Abstract
Background
The aim of this study is to clarify whether acotiamide and rabeprazole combination therapy can improve clinical symptoms, gastric emptying, and satisfaction with treatment in functional dyspepsia (FD) patients more effectively than acotiamide or rabeprazole monotherapy alone. We also aimed to determine whether acotiamide affects these changes via its effect on gastric emptying and appetite-related hormones such as ghrelin.
Methods
We used Rome III criteria to evaluate upper abdominal symptoms and anxiety by the State-Trait Anxiety Inventory (STAI). Gastric motility was evaluated by the 13C-acetate breath test. Eighty-one FD patients were treated with acotiamide (300 mg/day) (n = 35), acotiamide (300 mg/day) and rabeprazole (10 mg/day) (n = 28), or rabeprazole (10 mg/day) (n = 18) for a period of 4 weeks and followed after 4 weeks of no treatment. Adenocorticotropic hormone (ACTH), cortisol, leptin and ghrelin levels were measured in all FD patients.
Key Results
Acotiamide and rabeprazole combination therapy significantly improved postprandial distress syndrome (PDS)-like symptoms (p = 0.018, p = 0.04 and p = 0.041, respectively) and epigastric pain (p = 0.024) as wells as STAI-state scores (p = 0.04) compared to rabeprazole monotherapy. Both acotiamide monotherapy, and acotiamide taken in combination with rabeprazole, significantly (p = 0.001 and p = 0.02, respectively) improved satisfaction with treatment, compared to rabeprazole monotherapy. Acotiamide and rabeprazole combination therapy had no significant effect on ACTH and cortisol levels in FD patients. Of interest, acotiamide monotherapy, and acotiamide and rabeprazole combination therapy, significantly (p < 0.0001 and p = 0.018, respectively) increased acylated ghrelin/total ghrelin ratios and significantly (p = 0.04) improved impaired gastric emptying compared to rabeprazole monotherapy.
Conclusions & Inferences
Further studies are warranted to clarify how acotiamide treatment improves clinical symptoms in FD patients.

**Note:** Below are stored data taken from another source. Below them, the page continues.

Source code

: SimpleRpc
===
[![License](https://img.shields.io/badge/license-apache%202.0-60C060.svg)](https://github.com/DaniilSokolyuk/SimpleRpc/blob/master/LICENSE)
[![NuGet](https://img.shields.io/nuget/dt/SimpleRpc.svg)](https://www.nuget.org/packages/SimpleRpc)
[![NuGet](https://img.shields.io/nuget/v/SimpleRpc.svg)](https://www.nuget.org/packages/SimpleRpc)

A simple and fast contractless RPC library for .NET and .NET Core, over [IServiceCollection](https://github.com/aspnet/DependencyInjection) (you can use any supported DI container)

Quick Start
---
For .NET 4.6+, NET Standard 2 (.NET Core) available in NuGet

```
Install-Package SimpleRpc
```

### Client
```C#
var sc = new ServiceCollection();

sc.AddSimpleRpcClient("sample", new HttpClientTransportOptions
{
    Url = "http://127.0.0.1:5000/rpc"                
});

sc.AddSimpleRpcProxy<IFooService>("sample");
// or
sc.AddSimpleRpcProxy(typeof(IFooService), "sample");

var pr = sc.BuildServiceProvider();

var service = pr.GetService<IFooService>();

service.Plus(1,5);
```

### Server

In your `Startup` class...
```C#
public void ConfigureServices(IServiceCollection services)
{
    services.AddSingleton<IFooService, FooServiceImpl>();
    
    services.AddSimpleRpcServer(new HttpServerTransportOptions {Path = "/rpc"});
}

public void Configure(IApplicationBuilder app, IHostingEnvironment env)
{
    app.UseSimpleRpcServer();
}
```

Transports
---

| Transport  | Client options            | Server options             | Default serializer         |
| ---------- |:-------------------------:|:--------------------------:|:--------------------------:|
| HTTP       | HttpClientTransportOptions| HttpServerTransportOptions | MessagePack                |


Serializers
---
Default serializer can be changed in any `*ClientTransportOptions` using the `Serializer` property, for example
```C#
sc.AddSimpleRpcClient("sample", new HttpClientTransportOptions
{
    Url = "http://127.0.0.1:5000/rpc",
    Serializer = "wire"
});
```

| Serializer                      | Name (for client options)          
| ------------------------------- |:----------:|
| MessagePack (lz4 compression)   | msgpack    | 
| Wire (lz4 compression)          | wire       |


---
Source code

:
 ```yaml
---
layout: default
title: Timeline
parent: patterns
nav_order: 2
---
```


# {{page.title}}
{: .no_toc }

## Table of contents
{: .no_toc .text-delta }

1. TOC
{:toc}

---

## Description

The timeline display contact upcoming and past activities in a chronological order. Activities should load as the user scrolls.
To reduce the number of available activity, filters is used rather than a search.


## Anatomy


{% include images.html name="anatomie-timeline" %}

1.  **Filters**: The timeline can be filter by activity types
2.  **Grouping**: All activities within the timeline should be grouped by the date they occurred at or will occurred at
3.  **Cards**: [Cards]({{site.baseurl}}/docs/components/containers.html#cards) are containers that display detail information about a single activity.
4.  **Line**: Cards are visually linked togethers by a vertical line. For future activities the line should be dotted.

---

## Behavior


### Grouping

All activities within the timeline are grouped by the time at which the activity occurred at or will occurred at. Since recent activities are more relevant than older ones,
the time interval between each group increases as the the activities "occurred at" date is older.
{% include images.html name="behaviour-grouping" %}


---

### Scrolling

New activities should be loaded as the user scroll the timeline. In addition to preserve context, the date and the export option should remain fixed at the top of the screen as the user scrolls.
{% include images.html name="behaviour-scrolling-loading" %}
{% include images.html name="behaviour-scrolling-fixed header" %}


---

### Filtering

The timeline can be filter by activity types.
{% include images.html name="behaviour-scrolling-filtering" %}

We aimed to clarify whether acotiamide and rabeprazole combination therapy significantly improves clinical symptoms and satisfaction with treatment via its effect on gastric emptying and appetite-related hormones such as ghrelin, compared to acotiamide or rabeprazole monotherapy. Acotiamide and rabeprazole combination therapy significantly improved PDS-like symptoms and epigastric pain and STAI-state scores compared to rabeprazole monotherapy. Acotiamide monotherapy, and acotiamide and rabeprazole combination therapy significantly increased acylated ghrelin/total ghrelin ratios and significantly improved impaired gastric emptying compared to rabeprazole monotherapy.